Column Store Index, which improves performance of data warehouse queries several folds, was first introduced in SQL Server 2012. Though it had several limitations, now SQL Server 2014 enhances the columnstore index and overcomes several of those earlier limitations. In this article series I am going to talk about how you can get started with using this enhanced columnstore index feature in SQL Server 2014 and do some performance tests to understand the benefits.
If you are new to columnstore index, you can refer my earlier articles on the topic to understand it better.
- Understanding New Columnstore Index of SQL Server 2012
- Getting Started with the New Columnstore Index of SQL Server 2012
- New Enhanced Columnstore Index in SQL Server 2014 – Part 1
Support for Clustered Columnstore Index
With SQL Server 2012, you are allowed to create only one non-clustered columnstore index on a table (please note, non-clustered columnstore index makes the table read only). Though this feature is still supported in SQL Server 2014, you can now create a clustered columnstore index on a table. The good news is that, this new clustered columnstore index supports issuing some INSERT, UPDATE, DELETE statements on the table on which it exists (no more tedious workaround is required for writing data to a table with columnstore index in this release like previous releases). You can learn more about this new index type in my earlier article.

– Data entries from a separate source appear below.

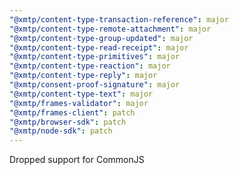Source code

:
 ```yaml
---
"@xmtp/content-type-transaction-reference": major
"@xmtp/content-type-remote-attachment": major
"@xmtp/content-type-group-updated": major
"@xmtp/content-type-read-receipt": major
"@xmtp/content-type-primitives": major
"@xmtp/content-type-reaction": major
"@xmtp/content-type-reply": major
"@xmtp/consent-proof-signature": major
"@xmtp/content-type-text": major
"@xmtp/frames-validator": major
"@xmtp/frames-client": patch
"@xmtp/browser-sdk": patch
"@xmtp/node-sdk": patch
---
```


Dropped support for CommonJS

How DML Works on a Table with Clustered Columnstore Index
When we create a columnstore index, table rows are first divided into row groups (~one million rows in each row group; higher value chosen for better compression ratio). Each row group is further encoded and compressed independently and in parallel, producing one compressed column segment for each column included in the index. For columns that use dictionary encoding the conversion may also produce a number of dictionaries. These column segments and dictionaries are stored as blobs on the disk. You can learn more about this new storage structure in the MSDN article, 'Columnstore Indexes.'
To make clustered columnstore indexes updateable, two new components are added: delete bitmaps and delta stores.
New rows are inserted into a delta store (new delta store gets created automatically for storing inserted rows), which is a traditional B-tree row store. An index may have multiple delta stores. Delta stores are transparently included in any scan of the columnstore index. A delta store is closed when the number of rows it contains reaches a predefined limit or else it remains in an open state to accept incoming rows. For closed delta stores, SQL Server internally keeps on checking for it; this task is called Tuple Mover, and converts them to columnar storage format one delta store at a time and then that specific delta store is de-allocated. This whole process is applicable for non-bulk inserts; for bulk inserts, rows are directly converted to columnar format in batches instead of first inserting it in delta store. The process buffers rows until a sufficient number of rows has accumulated, converts them into columnar format, and writes the resulting segments and dictionaries to disk.
For record deletion, a record containing its row ID is inserted into the delete bitmap. If the record exists in a delta store, the row is simply deleted from there. Now during scan delete bitmap is consulted to disqualify rows that have been deleted from the result set to return.
An update operation is treated as a combination of a delete and an insert operations. That is to say, the old row is marked as deleted (as mentioned above) in the delete bitmap and the new row is inserted into a delta store (as mentioned above).
Enhancement in Batch Mode pProcessing
Batch mode processing was first introduced in SQL Server 2012 though only a subset of the query operators (scan, filter, project, hash (inner) join and (local) hash aggregation) are supported. The limitation with hash operator in SQL Server is that a table has to fit entirely in memory and it has support for inner join only.
SQL Server 2014 now handles the full spectrum of SQL Server join types (inner, outer, semi- and anti-semi joins), union all, and scalar aggregation. It also adds enhancements to batch-mode hash join by adding spilling data functionality (temporarily to disk) for cases when a hash table does not fit entirely into memory.
If you are new to the batch mode processing concept, for your information, SQL Server traditionally uses a row-at-a-time execution model, which means a query operator processes one row at a time whereas in batch mode processing it allows processing a large number of rows (batch typically consists of around a thousand rows) as a batch at a time.
In this article, I talked about clustered columnstore index and how update happens to it, plus what enhancements have been done in batch mode processing; in my next article in the series I am going to do a complete demo of using this feature along with some performance tests for evaluation different options.